» Exercise description:
Wherever "curl" appears in a line of the records below, count that line, and report only the number.

» Material to process:
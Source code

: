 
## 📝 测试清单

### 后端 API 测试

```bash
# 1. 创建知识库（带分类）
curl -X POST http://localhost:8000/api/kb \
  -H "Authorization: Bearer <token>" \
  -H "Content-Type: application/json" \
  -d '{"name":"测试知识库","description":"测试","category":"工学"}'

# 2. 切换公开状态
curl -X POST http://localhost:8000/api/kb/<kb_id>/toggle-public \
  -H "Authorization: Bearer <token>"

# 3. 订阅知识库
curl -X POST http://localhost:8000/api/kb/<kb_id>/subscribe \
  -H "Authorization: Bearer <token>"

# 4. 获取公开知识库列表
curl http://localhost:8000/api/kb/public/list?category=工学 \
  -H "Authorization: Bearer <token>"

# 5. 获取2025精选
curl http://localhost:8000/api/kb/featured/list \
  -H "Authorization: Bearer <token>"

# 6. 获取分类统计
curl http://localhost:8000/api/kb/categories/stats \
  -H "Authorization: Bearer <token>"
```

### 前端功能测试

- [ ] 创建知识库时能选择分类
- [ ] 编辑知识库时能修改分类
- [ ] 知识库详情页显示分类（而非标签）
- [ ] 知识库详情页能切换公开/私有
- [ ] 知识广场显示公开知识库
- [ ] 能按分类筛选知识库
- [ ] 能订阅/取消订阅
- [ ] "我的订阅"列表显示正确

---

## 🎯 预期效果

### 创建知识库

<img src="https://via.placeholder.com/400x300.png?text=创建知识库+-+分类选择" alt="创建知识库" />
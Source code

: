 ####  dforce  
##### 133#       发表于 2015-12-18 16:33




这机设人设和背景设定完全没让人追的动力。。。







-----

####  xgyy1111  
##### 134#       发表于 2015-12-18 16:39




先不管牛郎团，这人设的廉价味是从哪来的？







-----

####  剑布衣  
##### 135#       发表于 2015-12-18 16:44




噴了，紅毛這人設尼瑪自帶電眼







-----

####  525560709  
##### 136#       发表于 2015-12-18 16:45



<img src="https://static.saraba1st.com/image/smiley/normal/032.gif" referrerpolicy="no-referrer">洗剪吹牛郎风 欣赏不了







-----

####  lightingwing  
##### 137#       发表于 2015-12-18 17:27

» Final answer:
6